If it weren’t for West Moberly First Nations and Salteau First Nations, the Klinse-Za caribou herd in central Columbia may not even exist anymore.
The number of Klinse-Za southern mountain caribou (Rangifer tarandus caribou) fell to fewer than 40 before the First Nations stepped in.
Elders from West Moberly described these caribou as once being abundant—like bugs on the landscape—before they dwindled to just a handful about nine years ago.
“Without any intervention, those caribou would undoubtedly be gone today,” said Clayton Lamb, a TWS member and wildlife scientist at the University of British Columbia. “This is a story of people coming together to look after landscapes and wildlife they care deeply about.”
Caribou in British Columbia are being preyed on at rates that exceed their replacement. That’s because logging is opening up shrubby landscapes that moose (Alces alces) and deer feed on, which, in turn, attracts wolves that prey on them. With more wolves on the landscape, there are more chances for wolves to opportunistically consume caribou, which is now happening at an unsustainable rate. Roads and seismic lines also attract more wolves to the area and provide easy movement corridors for predators.
West Moberly First Nations and Salteau First Nations partnered with independent scientists, industry, environmental groups and governments to protect the caribou herds. They set out to increase adult survival and bolster the number of calves. The two First Nations signed a landmark Partnership Agreement in 2020 to secure nearly 8,000 square kilometers of habitat for caribou. “This protected area is one and a half times the size of Banff National Park,” Lamb said. “It’s a huge area.”
The goal of supporting the expeditious growth of caribou is to eventually reestablish a culturally meaningful hunt, Lamb said, which hasn’t occurred since the 1970s.
A co-produced study led by Lamb published in Ecological Applications details what the First Nations and their partners did to increase the Klinse-Za herd. The author group included First Nations and non-Indigenous authors from across western North America—including Roland Willson, Chief of West Moberly First Nations—who weaved Indigenous and western approaches to uncover the success behind this Indigenous-led conservation effort. Another study in the same publication documents their success from a western science perspective using an integrated population model.

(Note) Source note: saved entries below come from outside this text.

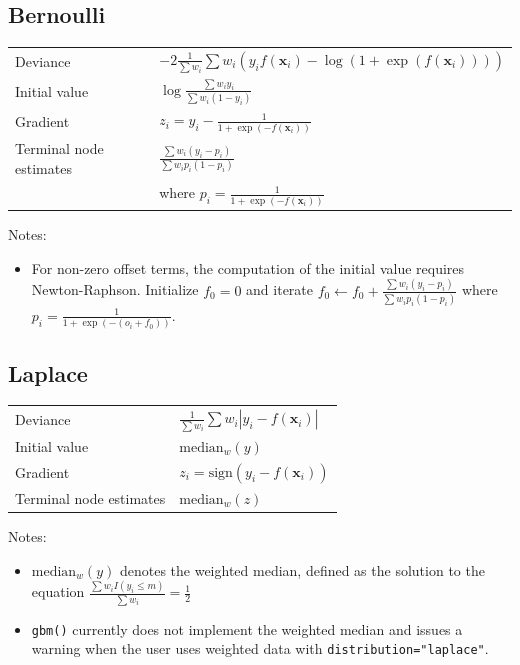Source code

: \documentclass{article}
\begin{document}
\subsection{Bernoulli}

\begin{tabular}{ll} Deviance & $\displaystyle -2\frac{1}{\sum w_i} \sum w_i(y_if(\mathbf{x}_i)-\log(1+\exp(f(\mathbf{x}_i))))$ \\ Initial value & $\displaystyle \log\frac{\sum w_iy_i}{\sum w_i(1-y_i)}$ \\ Gradient & $\displaystyle z_i=y_i-\frac{1}{1+\exp(-f(\mathbf{x}_i))}$ \\ Terminal node estimates & $\displaystyle \frac{\sum w_i(y_i-p_i)}{\sum w_ip_i(1-p_i)}$ \\
  & where $\displaystyle p_i = \frac{1}{1+\exp(-f(\mathbf{x}_i))}$ \\
\end{tabular}

Notes: \begin{itemize} \item For non-zero offset terms, the computation of the initial value requires Newton-Raphson. Initialize $f_0=0$ and iterate $\displaystyle f_0 \leftarrow f_0 + \frac{\sum w_i(y_i-p_i)}{\sum w_ip_i(1-p_i)}$ where $\displaystyle p_i = \frac{1}{1+\exp(-(o_i+f_0))}$. \end{itemize}

\subsection{Laplace}

\begin{tabular}{ll} Deviance & $\frac{1}{\sum w_i} \sum w_i|y_i-f(\mathbf{x}_i)|$ \\ Initial value & $\mbox{median}_w(y)$ \\ Gradient & $z_i=\mbox{sign}(y_i-f(\mathbf{x}_i))$ \\ Terminal node estimates & $\mbox{median}_w(z)$ \end{tabular}

Notes: \begin{itemize} \item $\mbox{median}_w(y)$ denotes the weighted median, defined as the solution to the equation $\frac{\sum w_iI(y_i\leq m)}{\sum w_i}=\frac{1}{2}$ \item \texttt{gbm()} currently does not implement the weighted median and issues a warning when the user uses weighted data with \texttt{distribution="laplace"}. \end{itemize}
\end{document}
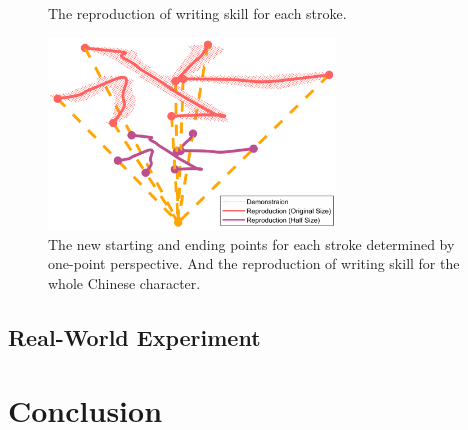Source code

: \documentclass[journal]{IEEEtran}
\begin{document}
\begin{figure}[!t]
    \centering
    \quad
    \caption{The reproduction of writing skill for each stroke.}
    \label{fig6}
\end{figure}

\begin{figure}[!t]
    \centering
    \includegraphics[width=3in]{./fig/fig7.pdf}
    \caption{The new starting and ending points for each stroke determined by one-point perspective. And the reproduction of writing skill for the whole Chinese character.}
    \label{fig7}
\end{figure}

\subsection{Real-World Experiment}

\section{Conclusion}


\end{document}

The first step was reducing the density of wolves to a point that would allow caribou to persist on the landscape. Then, the team brought female caribou into a maternal pen—an enclosure tall enough to keep predators out, allowing mothers to care for their calves before being released into the wild. Full-time First Nations guardians lived on site with these caribou at the pen, providing them daily food, care, and protection.
The guardians are charged with sure the caribou were doing well. Around the end of July, when the calves are six to eight weeks old and less vulnerable to predation, the guardians release them back into the wild with the females.
“Those two measures changed the population from declining at about 8% a year to increasing 9 to 12% a year,” Lamb said.
The project has continued. Calves from the original maternal pens have returned as adults to have calves of their own. Nineteen caribou occupy the pens now—the most since the project started. Seventeen are pregnant. Fourteen calves have already been born. “We have almost seen the abundance within the pen double,” he said. “It’s pretty amazing to see that kind of growth.”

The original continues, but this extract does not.